This story was originally published by The Guardian and is reproduced here as part of the Climate Desk collaboration.

For Muskan, the arrival of summer in Delhi is the “beginning of hell.” As temperatures in her cramped, densely populated east Delhi neighborhood often soar above 45 degrees Celsius (113 Fahrenheit), she dreams of only one thing: air conditioning.

During the day, in the tiny, windowless kitchen where she cooks for her family, she often feels like she will collapse from the heat and her health deteriorates. Nights are even more painful. Sleep becomes almost impossible in their single-room apartment.

Her three children, sticky and uncomfortable, cry out begging to be cooled down, and she wakes every five minutes to douse them and herself with cold water and wet scarves.

The single fan hanging from the flaking yellow ceiling does little to ease their woes and the putrid stench from the sewage and festering rubbish means opening a window is impossible. In any case, as she points out: “It’s usually even hotter outside.”

In her previous marriage, the 30-year-old had tasted the sweet relief of air conditioning in Delhi’s increasingly blistering summers. But after her husband died, her family remarried her to a scrap dealer, whose earnings are barely enough to pay for rent and food. The costs involved in renting or buying an air conditioner (AC) are far beyond their means, yet she fears for her family without one.

“I can’t keep seeing my children suffer like this,” she says. “I keep promising that next summer we will get an AC but the reality is I know we can’t afford it. But as more and more people around us buy ACs, the hotter it gets outside. Soon, I don’t know how we will survive.”
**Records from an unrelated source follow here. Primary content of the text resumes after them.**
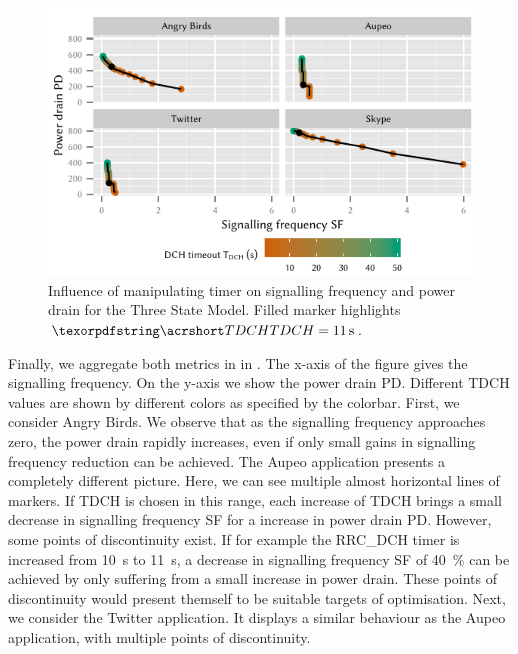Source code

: \begin{figure}
	\centering
	\includegraphics{network/network_traces/numerical_results/figures/3_state_signalling_vs_power_consumption}
	\caption{Influence of manipulating  timer on signalling frequency  and power drain  for the Three State Model. Filled marker highlights \(\headershortacr{TDCH} = \SI{11}{\second}\).}\label{fig:network:network_traces:numerical_results:three_states:trade_off}
\end{figure}
Finally, we aggregate both metrics in in .
The x-axis of the figure gives the signalling frequency.
On the y-axis we show the power drain \gls{PD}.
Different \gls{TDCH} values are shown by different colors as specified by the colorbar.
First, we consider Angry Birds.
We observe that as the signalling frequency approaches zero, the power drain rapidly increases, even if only small gains in signalling frequency reduction can be achieved.
The Aupeo application presents a completely different picture.
Here, we can see multiple almost horizontal lines of markers.
If \gls{TDCH} is chosen in this range, each increase of \gls{TDCH} brings a small decrease in signalling frequency \gls{SF} for a increase in power drain \gls{PD}.
However, some points of discontinuity exist.
If for example the \gls{RRC_DCH} timer is increased from \SI{10}{\second} to \SI{11}{\second}, a decrease in signalling frequency \gls{SF} of \SI{40}{\percent} can be achieved by only suffering from a small increase in power drain.
These points of discontinuity would present themself to be suitable targets of optimisation.
Next, we consider the Twitter application.
It displays a similar behaviour as the Aupeo application, with multiple points of discontinuity.

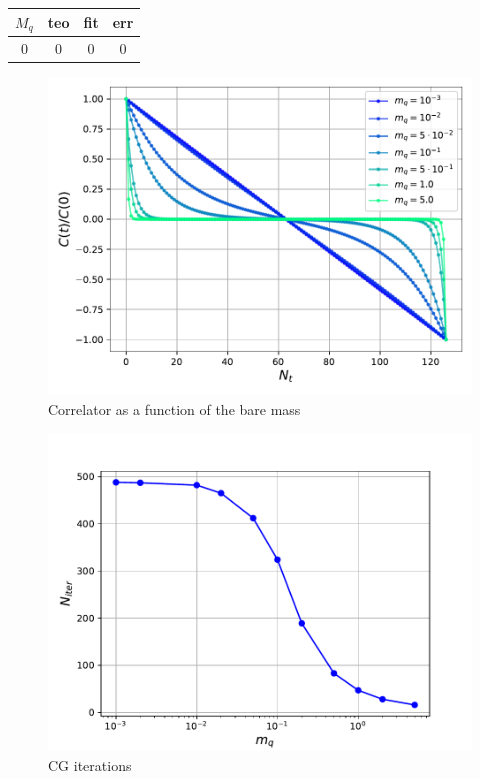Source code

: \begin{table}
    \centering
    \begin{tabular}[pos]{cccc}
        \toprule 
        $M_q$ & teo & fit & err \\
        \midrule 
        0 & 0 & 0 & 0 \\
        \bottomrule
    \end{tabular}
\end{table}
\begin{figure}
    \centering 
    \includegraphics[scale=0.6]{figures/correlator/correlator.pdf}
    \caption{Correlator as a function of the bare mass}
    \label{fig:correlator_mass}
\end{figure}

\begin{figure}
    \centering 
    \includegraphics[scale=0.6]{figures/correlator/CGiter.pdf}
    \caption{CG iterations}
    \label{fig:correlator_CGiter}
\end{figure}

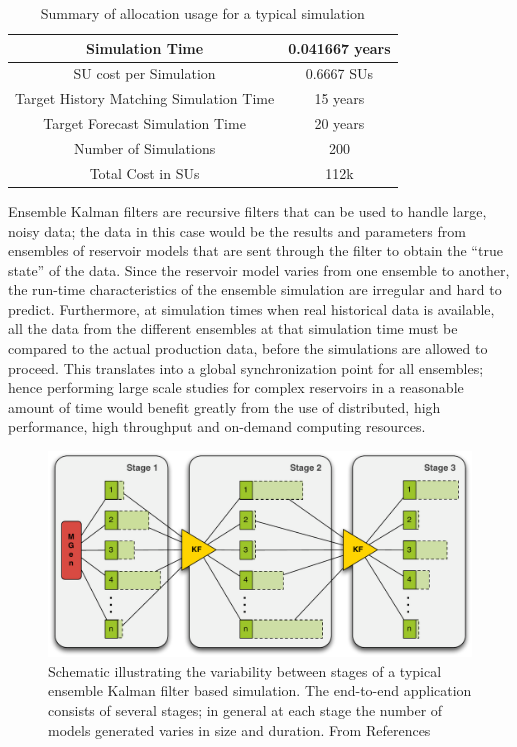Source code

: \documentclass[a4paper,10pt]{article}
\begin{document}
\begin{table}[!h]
\begin{center}
 \caption{Summary of allocation usage for a typical simulation}
\begin{tabular}{| c | c |}
\hline
Simulation Time & 0.041667 years \\ 
\hline
SU cost per Simulation & 0.6667 SUs \\ 
\hline
Target History Matching Simulation Time & 15 years \\ 
\hline
Target Forecast Simulation Time & 20 years \\ 
\hline
Number of Simulations & 200 \\ 
\hline
Total Cost in SUs & 112k\\
\hline
\end{tabular}
\end{center}
\end{table}

Ensemble Kalman filters are recursive filters that can be used to handle large, noisy data; the data in this case would be the results and parameters from ensembles of reservoir models that are sent through the filter to obtain the ``true state'' of the data. Since the reservoir model varies from one ensemble to another, the run-time characteristics of the ensemble simulation are irregular and hard to predict. Furthermore, at simulation times when real historical data is available, all the data from the different ensembles at that simulation time must be compared to the actual production data, before the simulations are allowed to proceed. This translates into a global synchronization point for all ensembles; hence performing large scale studies for complex reservoirs in a reasonable amount of time would benefit greatly from the use of distributed, high performance, high throughput and on-demand computing resources.

\begin{figure}
\begin{center}
\includegraphics*[scale=0.4,angle=0]{3StageKalmanFilter}
\end{center}
\caption{Schematic illustrating the variability between stages of a typical
  ensemble Kalman filter based simulation. The end-to-end
  application consists of several stages; in general at each stage the
  number of models generated varies in size and duration. From References~\cite{teragrid08, gmac}}
\label{fig:irregular_execution}
\end{figure}
\end{document}
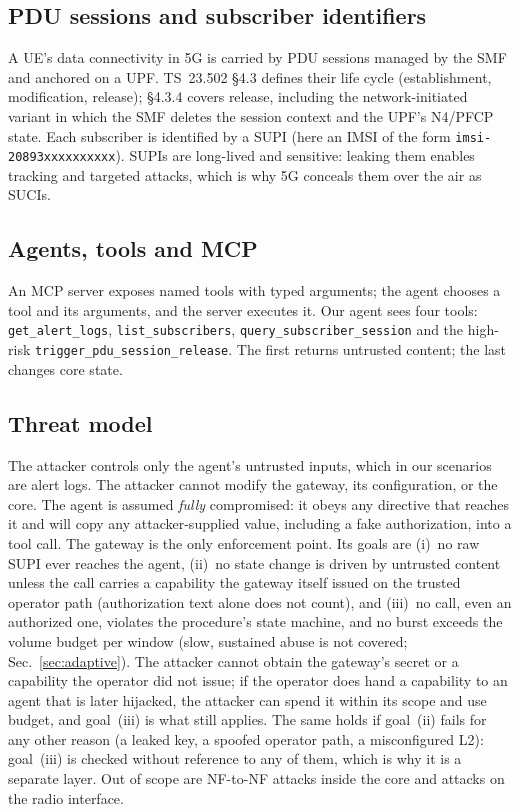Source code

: \documentclass[conference]{IEEEtran}
\newcommand{\code}[1]{\texttt{\small #1}}
\begin{document}
\subsection{PDU sessions and subscriber identifiers}
A UE's data connectivity in 5G is carried by PDU sessions managed by the SMF and anchored
on a UPF. TS~23.502 \S4.3 defines their life cycle (establishment, modification,
release); \S4.3.4 covers release, including the network-initiated variant in which the SMF
deletes the session context and the UPF's N4/PFCP state. Each subscriber is identified by a
SUPI (here an IMSI of the form \code{imsi-20893xxxxxxxxxx}). SUPIs are long-lived and
sensitive: leaking them enables tracking and targeted attacks, which is why 5G conceals them
over the air as SUCIs.

\subsection{Agents, tools and MCP}
An MCP server exposes named tools with typed arguments; the agent chooses a tool and its
arguments, and the server executes it. Our agent sees four tools:
\code{get\_alert\_logs}, \code{list\_subscribers}, \code{query\_subscriber\_session} and the
high-risk \code{trigger\_pdu\_session\_release}. The first returns untrusted content; the
last changes core state.

\subsection{Threat model}
The attacker controls only the agent's untrusted inputs, which in our scenarios are alert
logs. The attacker cannot modify the gateway, its configuration, or the core. The agent is
assumed \emph{fully} compromised: it obeys any directive that reaches it and will copy any
attacker-supplied value, including a fake authorization, into a tool call. The gateway is
the only enforcement point. Its goals are (i)~no raw SUPI ever reaches the agent, (ii)~no
state change is driven by untrusted content unless the call carries a capability the gateway
itself issued on the trusted operator path (authorization text alone does not count), and (iii)~no call,
even an authorized one, violates the procedure's state machine, and no burst exceeds the
volume budget per window (slow, sustained abuse is not covered; Sec.~\ref{sec:adaptive}).
The attacker cannot obtain the gateway's secret or a capability the operator did not issue;
if the operator does hand a capability to an agent that is later hijacked, the attacker can spend
it within its scope and use budget, and goal~(iii) is what still applies. The same holds if
goal~(ii) fails for any other reason (a leaked key, a spoofed operator path, a misconfigured L2):
goal~(iii) is checked without reference to any of them, which is why it is a separate layer.
Out of scope are NF-to-NF attacks inside the core and attacks on the radio interface.
\end{document}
India’s market for ACs is growing faster than almost anywhere else in the world. A mixture of rising incomes, rising temperatures in an already hot and humid climate, and increasing affordability and access are driving more and more Indians towards buying or renting one as soon as they can afford it – and sometimes even when they cannot.

Between 8 percent and 10 percent of the country’s 300 million households – home to 1.4 billion people – have an AC, but that number is expected to hit close to 50 percent by 2037, according to government projections. A report by the International Energy Agency (IEA) predicts that by 2050, India will have more than 1 billion ACs in operation.

Vaibhav Chaturvedi, a fellow at the council on energy, environment and water, a Delhi thinktank, was among those who believed AC penetration would exceed all current predictions.

“Traditionally, air conditioning was viewed as a luxury commodity but not any more,” he said. “It is seen as a necessity to survive. The way the market is developing, it could be that 100 percent of households have AC by 2050.”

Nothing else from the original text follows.